Alcune nuove revisioni Cochrane hanno recentemente portato all’attenzione di clinici e cittadini argomenti da tempo discussi: le nuove tecnologie informatiche possono essere utili? (Pal K, Eastwood SV, Michie S, et al. Computer-based diabetes self-management interventions for adults with type 2 diabetes mellitus. Cochrane Database of Systematic Reviews 2013, Issue 3. Art. No.: CD008776. doi: 10.1002/14651858.CD008776.pub2). I prebiotici servono in Pediatria? (Osborn DA, Sinn JKH for Cochrane Neonatal Group. Prebiotics in infants for prevention of allergy. The Cochrane Library 2013; doi: 10.1002/14651858.CD006474.pub3).
Gli autori del Cochrane Metabolic and Endocrine Disorders Group hanno analizzato 16 trial randomizzati controllati che studiavano l’utilità di controlli “fai da te” con computer o smartphone nella gestione del diabete di tipo 2. In tutto, gli studi considerati di sufficiente qualità metodologica per essere inclusi nella revisione avevano coinvolto 3578 persone adulte, di età compresa tra 46 e 67 anni, sofferenti di diabete da un minimo di 6 a un massimo di 13 anni.

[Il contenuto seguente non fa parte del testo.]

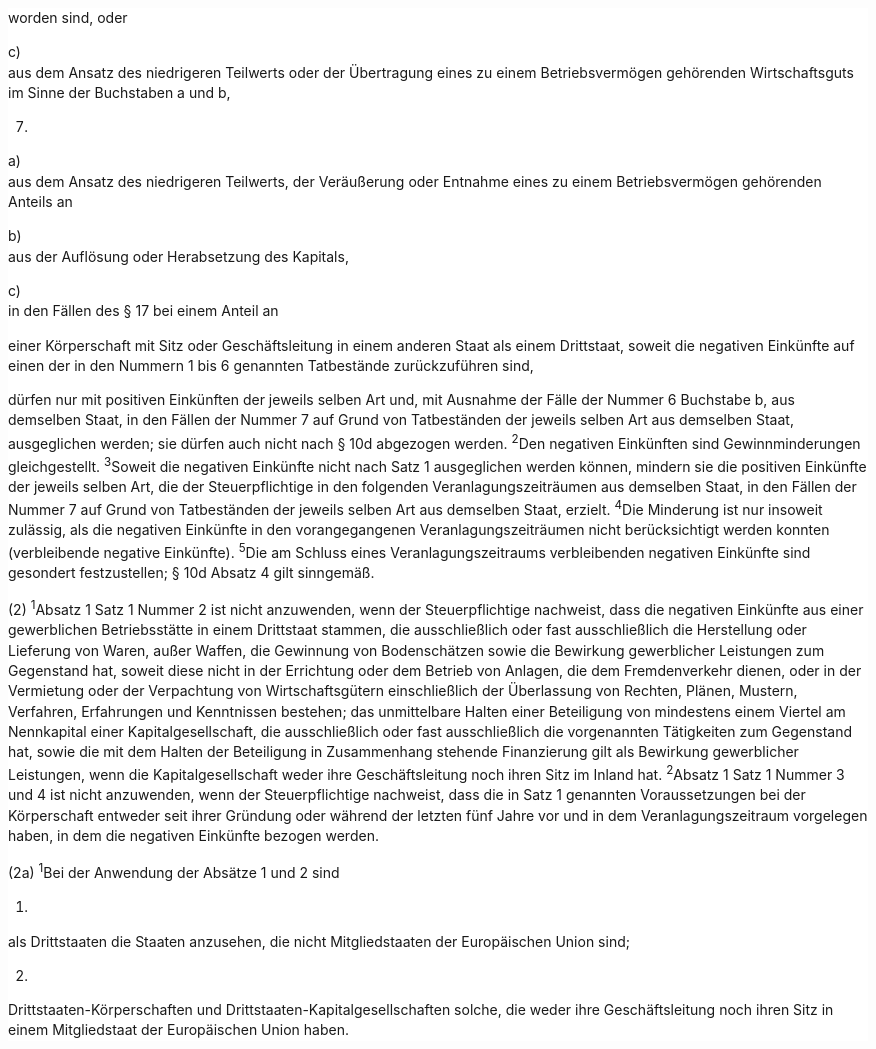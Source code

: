 worden sind, oder

c)  
aus dem Ansatz des niedrigeren Teilwerts oder der Übertragung eines zu einem Betriebsvermögen gehörenden Wirtschaftsguts im Sinne der Buchstaben a und b,

7.  
a)  
aus dem Ansatz des niedrigeren Teilwerts, der Veräußerung oder Entnahme eines zu einem Betriebsvermögen gehörenden Anteils an

b)  
aus der Auflösung oder Herabsetzung des Kapitals,

c)  
in den Fällen des § 17 bei einem Anteil an

einer Körperschaft mit Sitz oder Geschäftsleitung in einem anderen Staat als einem Drittstaat, soweit die negativen Einkünfte auf einen der in den Nummern 1 bis 6 genannten Tatbestände zurückzuführen sind,

dürfen nur mit positiven Einkünften der jeweils selben Art und, mit Ausnahme der Fälle der Nummer 6 Buchstabe b, aus demselben Staat, in den Fällen der Nummer 7 auf Grund von Tatbeständen der jeweils selben Art aus demselben Staat, ausgeglichen werden; sie dürfen auch nicht nach § 10d abgezogen werden. <sup>2</sup>Den negativen Einkünften sind Gewinnminderungen gleichgestellt. <sup>3</sup>Soweit die negativen Einkünfte nicht nach Satz 1 ausgeglichen werden können, mindern sie die positiven Einkünfte der jeweils selben Art, die der Steuerpflichtige in den folgenden Veranlagungszeiträumen aus demselben Staat, in den Fällen der Nummer 7 auf Grund von Tatbeständen der jeweils selben Art aus demselben Staat, erzielt. <sup>4</sup>Die Minderung ist nur insoweit zulässig, als die negativen Einkünfte in den vorangegangenen Veranlagungszeiträumen nicht berücksichtigt werden konnten (verbleibende negative Einkünfte). <sup>5</sup>Die am Schluss eines Veranlagungszeitraums verbleibenden negativen Einkünfte sind gesondert festzustellen; § 10d Absatz 4 gilt sinngemäß.

(2) <sup>1</sup>Absatz 1 Satz 1 Nummer 2 ist nicht anzuwenden, wenn der Steuerpflichtige nachweist, dass die negativen Einkünfte aus einer gewerblichen Betriebsstätte in einem Drittstaat stammen, die ausschließlich oder fast ausschließlich die Herstellung oder Lieferung von Waren, außer Waffen, die Gewinnung von Bodenschätzen sowie die Bewirkung gewerblicher Leistungen zum Gegenstand hat, soweit diese nicht in der Errichtung oder dem Betrieb von Anlagen, die dem Fremdenverkehr dienen, oder in der Vermietung oder der Verpachtung von Wirtschaftsgütern einschließlich der Überlassung von Rechten, Plänen, Mustern, Verfahren, Erfahrungen und Kenntnissen bestehen; das unmittelbare Halten einer Beteiligung von mindestens einem Viertel am Nennkapital einer Kapitalgesellschaft, die ausschließlich oder fast ausschließlich die vorgenannten Tätigkeiten zum Gegenstand hat, sowie die mit dem Halten der Beteiligung in Zusammenhang stehende Finanzierung gilt als Bewirkung gewerblicher Leistungen, wenn die Kapitalgesellschaft weder ihre Geschäftsleitung noch ihren Sitz im Inland hat. <sup>2</sup>Absatz 1 Satz 1 Nummer 3 und 4 ist nicht anzuwenden, wenn der Steuerpflichtige nachweist, dass die in Satz 1 genannten Voraussetzungen bei der Körperschaft entweder seit ihrer Gründung oder während der letzten fünf Jahre vor und in dem Veranlagungszeitraum vorgelegen haben, in dem die negativen Einkünfte bezogen werden.

(2a) <sup>1</sup>Bei der Anwendung der Absätze 1 und 2 sind

1.  
als Drittstaaten die Staaten anzusehen, die nicht Mitgliedstaaten der Europäischen Union sind;

2.  
Drittstaaten-Körperschaften und Drittstaaten-Kapitalgesellschaften solche, die weder ihre Geschäftsleitung noch ihren Sitz in einem Mitgliedstaat der Europäischen Union haben.
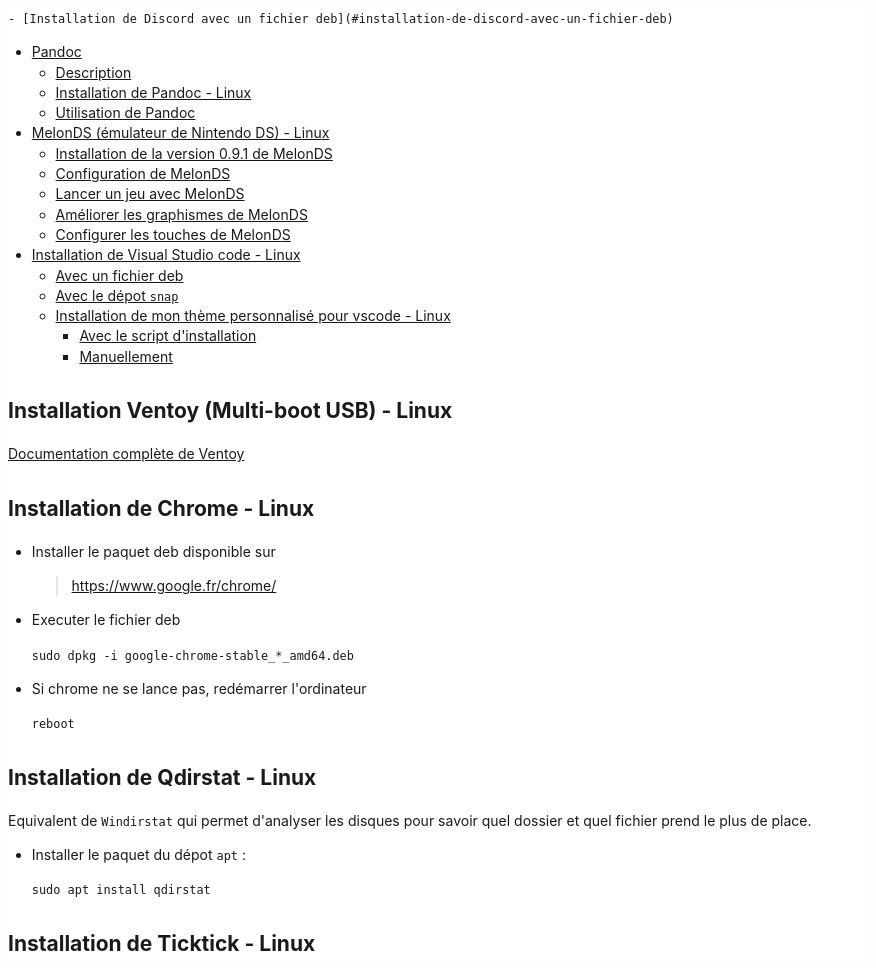     - [Installation de Discord avec un fichier deb](#installation-de-discord-avec-un-fichier-deb)
  - [Pandoc](#pandoc)
    - [Description](#description)
    - [Installation de Pandoc - Linux](#installation-de-pandoc---linux)
    - [Utilisation de Pandoc](#utilisation-de-pandoc)
  - [MelonDS (émulateur de Nintendo DS) - Linux](#melonds-émulateur-de-nintendo-ds---linux)
    - [Installation de la version 0.9.1 de MelonDS](#installation-de-la-version-091-de-melonds)
    - [Configuration de MelonDS](#configuration-de-melonds)
    - [Lancer un jeu avec MelonDS](#lancer-un-jeu-avec-melonds)
    - [Améliorer les graphismes de MelonDS](#améliorer-les-graphismes-de-melonds)
    - [Configurer les touches de MelonDS](#configurer-les-touches-de-melonds)
  - [Installation de Visual Studio code - Linux](#installation-de-visual-studio-code---linux)
    - [Avec un fichier deb](#avec-un-fichier-deb)
    - [Avec le dépot `snap`](#avec-le-dépot-snap)
    - [Installation de mon thème personnalisé pour vscode - Linux](#installation-de-mon-thème-personnalisé-pour-vscode---linux)
      - [Avec le script d'installation](#avec-le-script-dinstallation)
      - [Manuellement](#manuellement)

<div class="page"></div>

## Installation Ventoy (Multi-boot USB) - Linux

[Documentation complète de Ventoy](./doc_ventoy.md)

## Installation de Chrome - Linux

- Installer le paquet deb disponible sur

  > <https://www.google.fr/chrome/>

- Executer le fichier deb

  ```shell
  sudo dpkg -i google-chrome-stable_*_amd64.deb
  ```

- Si chrome ne se lance pas, redémarrer l'ordinateur

  ```shell
  reboot
  ```

## Installation de Qdirstat - Linux

Equivalent de `Windirstat` qui permet d'analyser les disques pour savoir quel dossier et quel fichier prend le plus de place.

- Installer le paquet du dépot `apt` :

  ```shell
  sudo apt install qdirstat
  ```

## Installation de Ticktick - Linux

I risultati? Sono stati riscontrati scarsi benefici nel controllo della glicemia, con un leggero vantaggio per i programmi che usano i telefoni cellulari, ma tali benefici, comunque, svanivano dopo 6 mesi; non è stato neanche possibile rilevare miglioramenti dell’umore dei malati, della qualità di vita o diminuzioni di peso. Una nota positiva: tali interventi educativi hanno contribuito a migliorare la comprensione della malattia, una maggiore consapevolezza che però non si è tradotta in cambiamenti comportamentali con esiti positivi sulla salute. Probabilmente si chiede troppo a una app: in una patologia in cui gli stili di vita sono tanto importanti il fattore umano è essenziale.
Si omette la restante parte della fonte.